Whenever a page or an entire website is published, there is the problem of producing valid XHTML code. Let’s face it: Open Text Websolutions is not (and RedDot CMS was not) the most eager CMS in the world to achieve this goal.
Some open source solutions (e.g. WordPress ;-) ) do a better job.
So what can we do? Since nearly everyone is able to easily create a standards compliant webpage, Open Text and us partners have to cope with a big challenge in explaining why an expensive system is not as good as a free one.
So there are two goals for us:
Are you ready? Let’s go…
First of all, let’s have look at where do the problems come from:
Assuming that we developers are able to program tidy and standards compliant templates, there is only one source causing all of our problems: The text editor!
Uppercase tags, mso-styles and incorrect empty tags like <BR> instead of <br /> spread our code that was once so beautiful.
So the most simple way to avoid all of that would be to keep the editors away from anything where they could produce one single tag without our control. This ends up in denying them to use the text editor, at least the “not in ASCII mode” one.
But I have never seen a project like this…
Another good way to publish standard compliant web pages is to use tidy. Simply activate it in your project variant settings and all problems are gone!
Well, almost all:
At this point, I did not investigate any further.
Version 9 introduced Telerik RadEditor as a new approach. This seems to be a good and well integrated tool that produces really cool tidy code. Good for brand new projects. Changing a running project can be a bit tricky, but the main problem is that you would have to open and close every single text element to see the effect, however.

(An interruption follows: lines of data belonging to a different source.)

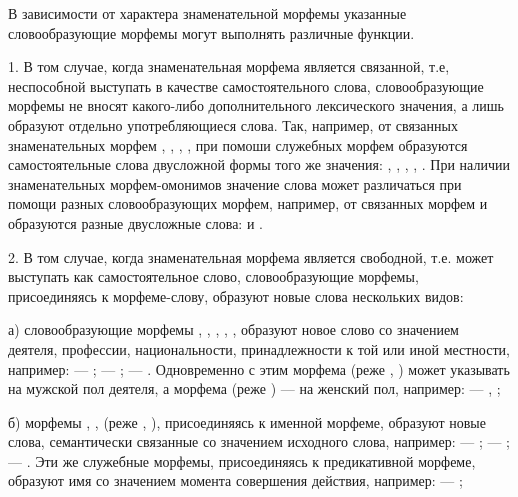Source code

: В зависимости от характера знаменательной морфемы указанные словообразующие морфемы могут выполнять различные функции.

1. В том случае, когда знаменательная морфема является связанной, т.е, неспособной выступать в качестве самостоятельного слова, словообразующие морфемы не
вносят какого-либо дополнительного лексического значения, а лишь образуют отдельно употребляющиеся слова. Так, например, от связанных знаменательных морфем , , , ,  при помоши служебных морфем образуются самостоятельные слова двусложной формы того же значения: , , , , . При наличии знаменательных морфем-омонимов значение слова может различаться при помощи разных словообразующих морфем, например, от связанных морфем  и  образуются разные двусложные слова:  и .

2. В том случае, когда знаменательная морфема является свободной, т.е. может выступать как самостоятельное слово, словообразующие морфемы, присоединяясь к морфеме-слову, образуют новые слова нескольких видов:

а) словообразующие морфемы , , , , ,  образуют новое слово со значением деятеля, профессии, национальности, принадлежности к той или иной местности, например:
 --- ;
 --- ;
 --- .
Одновременно с этим морфема  (реже , ) может указывать на мужской пол деятеля, а морфема  (реже ) --- на женский пол, например:
 ---
, ;

б) морфемы	, ,  (реже , ), присоединяясь к именной морфеме, образуют новые слова, семантически связанные со значением исходного слова, например:
 --- ;
 --- ;
 --- .
Эти же служебные морфемы, присоединяясь к предикативной морфеме, образуют имя со значением момента совершения действия, например:  --- ;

And there are some issues around, which have been discussed yet in other posts here.
Have a look at the /cms/asp folder of your server. There you should find a file named HtmlConvertTable.txt.
It’s a simple plain text document containing tabulator separated strings. Matches left will be replaced by the text right. It has been used in ancient times (before unicode) to convert these strange characters like our german umlauts to their corresponding HTML entity (e.g. ä became ä).
The great advantage of this solution is that it only changes the content of elements, but not one single character of the template code!
In your project variant settings, you can choose between three options (section Conversion of RedDot content):
So let’s create a conversion table for XHTML code, save it to the /cms/asp folder of your server, name it e.g. HtmlConvertTableXhtml.txt and enter this file name into the text entry field.
Into this file, write down all uppercase tags to the left and the corresponding lowercase tags to the right, separated by a tabulator.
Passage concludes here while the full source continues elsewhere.